Marine Le Pen et Florian Philippot au Parlement européen, à Strasbourg, le 17 janvier 2017. / Christian Hartmann / REUTERS

Editorial du « Monde » Entre la présidente du Front national et son vice-président, le divorce est donc consommé. Après plusieurs semaines de sourd conflit, puis quelques jours d’escalade verbale de plus en plus tendue, chacun a pris ses « responsabilités ». Marine Le Pen sommait Florian Philippot de quitter la présidence de l’association Les Patriotes, qu’il avait créée dès le lendemain de l’élection présidentielle, en marge du FN.

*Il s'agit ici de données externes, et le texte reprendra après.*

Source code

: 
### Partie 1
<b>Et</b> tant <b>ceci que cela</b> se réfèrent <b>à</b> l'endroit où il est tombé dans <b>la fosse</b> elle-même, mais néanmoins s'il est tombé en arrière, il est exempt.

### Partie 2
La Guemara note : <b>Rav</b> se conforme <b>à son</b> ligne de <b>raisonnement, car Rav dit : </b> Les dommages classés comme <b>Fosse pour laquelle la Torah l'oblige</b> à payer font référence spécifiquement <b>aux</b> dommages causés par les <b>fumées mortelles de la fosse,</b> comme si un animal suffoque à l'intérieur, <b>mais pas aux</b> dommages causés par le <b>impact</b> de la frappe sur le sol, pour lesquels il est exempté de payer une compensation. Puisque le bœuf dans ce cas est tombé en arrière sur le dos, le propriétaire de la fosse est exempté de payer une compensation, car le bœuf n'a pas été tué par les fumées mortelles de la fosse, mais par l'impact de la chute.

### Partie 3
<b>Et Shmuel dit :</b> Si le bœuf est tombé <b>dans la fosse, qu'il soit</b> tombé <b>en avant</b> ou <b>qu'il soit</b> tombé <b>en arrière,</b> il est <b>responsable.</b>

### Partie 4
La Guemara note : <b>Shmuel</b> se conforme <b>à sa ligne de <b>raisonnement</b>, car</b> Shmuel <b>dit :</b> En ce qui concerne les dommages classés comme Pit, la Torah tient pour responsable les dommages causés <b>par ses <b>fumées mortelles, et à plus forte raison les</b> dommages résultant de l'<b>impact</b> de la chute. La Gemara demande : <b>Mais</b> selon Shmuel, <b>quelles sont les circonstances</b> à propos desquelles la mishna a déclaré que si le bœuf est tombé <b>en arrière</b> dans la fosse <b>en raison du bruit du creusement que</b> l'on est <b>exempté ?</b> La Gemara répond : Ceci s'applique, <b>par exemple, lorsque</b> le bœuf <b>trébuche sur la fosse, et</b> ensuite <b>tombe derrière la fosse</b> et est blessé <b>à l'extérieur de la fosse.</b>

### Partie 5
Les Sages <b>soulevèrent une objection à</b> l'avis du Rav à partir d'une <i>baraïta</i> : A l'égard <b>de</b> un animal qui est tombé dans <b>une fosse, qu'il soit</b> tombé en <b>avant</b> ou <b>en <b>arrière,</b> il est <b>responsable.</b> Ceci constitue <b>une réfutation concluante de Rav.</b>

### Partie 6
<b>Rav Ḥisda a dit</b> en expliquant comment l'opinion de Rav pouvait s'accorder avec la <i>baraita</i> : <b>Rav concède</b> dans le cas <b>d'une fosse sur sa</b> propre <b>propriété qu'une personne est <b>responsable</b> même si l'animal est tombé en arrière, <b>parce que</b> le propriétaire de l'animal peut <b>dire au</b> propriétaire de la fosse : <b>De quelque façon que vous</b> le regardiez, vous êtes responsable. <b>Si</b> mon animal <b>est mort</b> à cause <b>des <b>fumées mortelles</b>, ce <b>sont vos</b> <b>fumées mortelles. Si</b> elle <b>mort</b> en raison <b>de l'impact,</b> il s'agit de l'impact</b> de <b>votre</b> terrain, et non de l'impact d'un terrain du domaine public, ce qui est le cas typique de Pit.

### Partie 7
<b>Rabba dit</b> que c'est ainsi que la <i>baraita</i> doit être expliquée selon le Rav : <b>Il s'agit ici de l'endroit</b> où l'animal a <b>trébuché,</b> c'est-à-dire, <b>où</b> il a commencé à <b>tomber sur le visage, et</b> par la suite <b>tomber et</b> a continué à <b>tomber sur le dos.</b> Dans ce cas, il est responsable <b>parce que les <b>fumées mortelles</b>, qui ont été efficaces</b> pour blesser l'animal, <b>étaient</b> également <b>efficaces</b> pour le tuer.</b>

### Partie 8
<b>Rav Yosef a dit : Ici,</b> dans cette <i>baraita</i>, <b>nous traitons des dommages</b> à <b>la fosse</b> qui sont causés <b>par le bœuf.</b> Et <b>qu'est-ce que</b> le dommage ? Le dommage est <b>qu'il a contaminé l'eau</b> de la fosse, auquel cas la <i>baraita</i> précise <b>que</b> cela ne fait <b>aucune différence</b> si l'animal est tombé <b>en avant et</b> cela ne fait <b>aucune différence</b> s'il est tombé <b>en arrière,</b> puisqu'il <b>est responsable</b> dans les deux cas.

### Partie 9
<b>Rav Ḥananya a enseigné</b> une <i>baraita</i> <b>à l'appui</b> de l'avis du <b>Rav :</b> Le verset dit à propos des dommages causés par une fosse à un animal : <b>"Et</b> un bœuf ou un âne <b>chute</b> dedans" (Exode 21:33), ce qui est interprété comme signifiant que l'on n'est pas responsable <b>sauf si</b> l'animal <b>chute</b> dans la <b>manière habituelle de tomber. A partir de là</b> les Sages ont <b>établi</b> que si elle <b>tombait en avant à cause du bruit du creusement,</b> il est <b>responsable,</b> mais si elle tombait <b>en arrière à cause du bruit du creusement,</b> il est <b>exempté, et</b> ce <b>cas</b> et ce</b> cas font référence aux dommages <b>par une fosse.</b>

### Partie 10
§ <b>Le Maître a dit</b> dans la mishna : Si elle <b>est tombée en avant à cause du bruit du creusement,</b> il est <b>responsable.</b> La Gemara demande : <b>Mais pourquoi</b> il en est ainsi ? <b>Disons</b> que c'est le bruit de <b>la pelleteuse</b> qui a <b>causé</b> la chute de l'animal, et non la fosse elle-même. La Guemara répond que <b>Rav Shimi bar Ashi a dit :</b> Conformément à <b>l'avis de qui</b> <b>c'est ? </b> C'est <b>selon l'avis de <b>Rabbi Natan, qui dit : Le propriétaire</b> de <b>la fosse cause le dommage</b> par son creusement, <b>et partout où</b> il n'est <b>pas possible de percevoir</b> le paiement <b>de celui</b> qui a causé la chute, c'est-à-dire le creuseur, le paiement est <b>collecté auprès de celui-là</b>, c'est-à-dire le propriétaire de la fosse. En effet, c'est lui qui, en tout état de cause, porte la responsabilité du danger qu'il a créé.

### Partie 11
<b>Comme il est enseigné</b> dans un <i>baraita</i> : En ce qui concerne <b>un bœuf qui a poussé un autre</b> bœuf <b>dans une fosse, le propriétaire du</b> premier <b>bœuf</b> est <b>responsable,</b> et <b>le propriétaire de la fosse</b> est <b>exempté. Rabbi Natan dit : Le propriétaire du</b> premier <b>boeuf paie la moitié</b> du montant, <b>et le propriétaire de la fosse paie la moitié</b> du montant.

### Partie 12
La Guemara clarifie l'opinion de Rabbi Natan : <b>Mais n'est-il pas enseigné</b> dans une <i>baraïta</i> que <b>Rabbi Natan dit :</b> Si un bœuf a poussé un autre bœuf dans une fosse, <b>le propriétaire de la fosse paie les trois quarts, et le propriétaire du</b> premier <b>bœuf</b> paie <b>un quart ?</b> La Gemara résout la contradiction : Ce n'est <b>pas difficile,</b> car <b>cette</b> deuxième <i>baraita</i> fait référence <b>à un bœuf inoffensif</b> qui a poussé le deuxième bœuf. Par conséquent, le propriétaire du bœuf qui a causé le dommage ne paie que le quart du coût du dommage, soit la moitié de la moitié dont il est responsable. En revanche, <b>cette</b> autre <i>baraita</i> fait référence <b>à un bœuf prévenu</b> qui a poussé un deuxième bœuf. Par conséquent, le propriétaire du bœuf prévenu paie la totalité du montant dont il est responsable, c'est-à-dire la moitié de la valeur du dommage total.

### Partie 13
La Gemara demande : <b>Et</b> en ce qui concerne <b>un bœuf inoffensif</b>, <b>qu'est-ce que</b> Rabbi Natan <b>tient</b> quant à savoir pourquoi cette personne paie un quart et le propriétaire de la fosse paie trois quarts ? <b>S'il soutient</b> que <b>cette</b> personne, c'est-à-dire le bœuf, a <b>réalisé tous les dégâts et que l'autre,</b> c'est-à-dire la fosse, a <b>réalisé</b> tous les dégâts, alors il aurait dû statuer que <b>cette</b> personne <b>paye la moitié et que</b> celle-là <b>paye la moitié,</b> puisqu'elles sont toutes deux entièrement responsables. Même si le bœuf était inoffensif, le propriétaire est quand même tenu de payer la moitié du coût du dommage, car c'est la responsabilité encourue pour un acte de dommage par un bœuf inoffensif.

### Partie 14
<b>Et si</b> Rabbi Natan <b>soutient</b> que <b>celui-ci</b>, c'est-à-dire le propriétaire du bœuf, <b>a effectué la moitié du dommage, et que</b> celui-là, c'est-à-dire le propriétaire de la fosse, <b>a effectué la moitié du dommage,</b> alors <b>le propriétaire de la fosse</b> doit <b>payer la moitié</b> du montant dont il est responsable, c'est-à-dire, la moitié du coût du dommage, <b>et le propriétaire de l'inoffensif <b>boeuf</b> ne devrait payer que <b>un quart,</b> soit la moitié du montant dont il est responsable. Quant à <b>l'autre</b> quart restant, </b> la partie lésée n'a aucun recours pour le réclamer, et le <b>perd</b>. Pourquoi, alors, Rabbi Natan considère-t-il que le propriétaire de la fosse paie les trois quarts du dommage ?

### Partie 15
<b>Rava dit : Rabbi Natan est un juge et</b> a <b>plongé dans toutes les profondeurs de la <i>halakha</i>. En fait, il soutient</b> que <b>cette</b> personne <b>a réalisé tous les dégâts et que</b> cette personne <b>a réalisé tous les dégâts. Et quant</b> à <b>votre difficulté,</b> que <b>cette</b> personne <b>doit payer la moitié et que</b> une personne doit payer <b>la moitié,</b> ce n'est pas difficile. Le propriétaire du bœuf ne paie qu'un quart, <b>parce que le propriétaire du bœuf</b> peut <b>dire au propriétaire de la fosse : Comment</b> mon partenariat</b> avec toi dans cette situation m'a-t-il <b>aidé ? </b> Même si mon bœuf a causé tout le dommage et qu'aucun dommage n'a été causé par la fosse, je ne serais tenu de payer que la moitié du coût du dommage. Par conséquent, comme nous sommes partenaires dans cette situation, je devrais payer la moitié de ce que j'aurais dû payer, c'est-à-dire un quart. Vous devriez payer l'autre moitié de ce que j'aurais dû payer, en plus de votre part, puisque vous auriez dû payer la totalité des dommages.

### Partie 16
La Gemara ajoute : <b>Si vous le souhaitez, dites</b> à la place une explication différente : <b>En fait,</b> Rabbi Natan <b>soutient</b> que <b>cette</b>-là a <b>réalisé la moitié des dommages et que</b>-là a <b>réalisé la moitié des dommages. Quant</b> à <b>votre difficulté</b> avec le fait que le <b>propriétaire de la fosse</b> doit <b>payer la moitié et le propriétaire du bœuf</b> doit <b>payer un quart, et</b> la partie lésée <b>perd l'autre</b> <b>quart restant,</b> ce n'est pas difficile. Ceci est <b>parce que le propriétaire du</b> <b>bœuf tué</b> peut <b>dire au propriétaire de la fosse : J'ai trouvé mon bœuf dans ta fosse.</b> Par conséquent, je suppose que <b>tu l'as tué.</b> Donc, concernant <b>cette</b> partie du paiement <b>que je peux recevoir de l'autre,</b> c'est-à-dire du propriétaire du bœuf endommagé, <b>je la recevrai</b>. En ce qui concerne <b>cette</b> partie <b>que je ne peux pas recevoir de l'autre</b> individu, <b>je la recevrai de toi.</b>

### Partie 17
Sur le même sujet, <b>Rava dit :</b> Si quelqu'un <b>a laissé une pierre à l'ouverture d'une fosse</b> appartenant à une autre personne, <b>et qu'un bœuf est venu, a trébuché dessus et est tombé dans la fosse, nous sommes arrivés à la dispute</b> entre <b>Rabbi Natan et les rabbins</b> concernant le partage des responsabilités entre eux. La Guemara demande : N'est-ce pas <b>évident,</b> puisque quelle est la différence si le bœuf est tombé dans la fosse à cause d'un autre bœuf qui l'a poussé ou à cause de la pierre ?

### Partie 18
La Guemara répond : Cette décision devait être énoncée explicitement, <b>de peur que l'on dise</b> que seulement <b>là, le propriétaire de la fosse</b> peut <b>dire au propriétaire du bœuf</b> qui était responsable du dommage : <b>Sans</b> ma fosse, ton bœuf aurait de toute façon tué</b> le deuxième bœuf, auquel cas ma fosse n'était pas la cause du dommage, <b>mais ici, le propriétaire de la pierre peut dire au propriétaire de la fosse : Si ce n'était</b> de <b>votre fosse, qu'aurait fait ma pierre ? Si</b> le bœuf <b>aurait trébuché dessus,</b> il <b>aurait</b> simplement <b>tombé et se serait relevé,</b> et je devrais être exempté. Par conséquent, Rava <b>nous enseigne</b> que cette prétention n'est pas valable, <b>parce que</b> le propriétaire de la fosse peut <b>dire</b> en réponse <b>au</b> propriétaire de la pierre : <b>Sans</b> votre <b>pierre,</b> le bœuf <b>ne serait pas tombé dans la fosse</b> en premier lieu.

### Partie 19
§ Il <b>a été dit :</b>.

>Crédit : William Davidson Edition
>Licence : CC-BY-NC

Devant le refus de l’intéressé de céder à cette injonction et de rentrer dans le rang, elle lui a retiré, mercredi 20 septembre, ses délégations à la stratégie et à la communication, le privant ainsi de toutes ses responsabilités. Dès jeudi matin, Florian Philippot a annoncé son départ du FN.

Une crédibilité ruinée

Le FN en a vu d’autres et « n’en mourra pas », veut croire Mme Le Pen. Il reste que ce psychodrame révèle la crise profonde que traverse le FN depuis l’échec de sa candidate à l’élection présidentielle. C’est, en effet, toute la démarche engagée depuis qu’elle a succédé à son père, en 2011, qui est en train de s’effondrer.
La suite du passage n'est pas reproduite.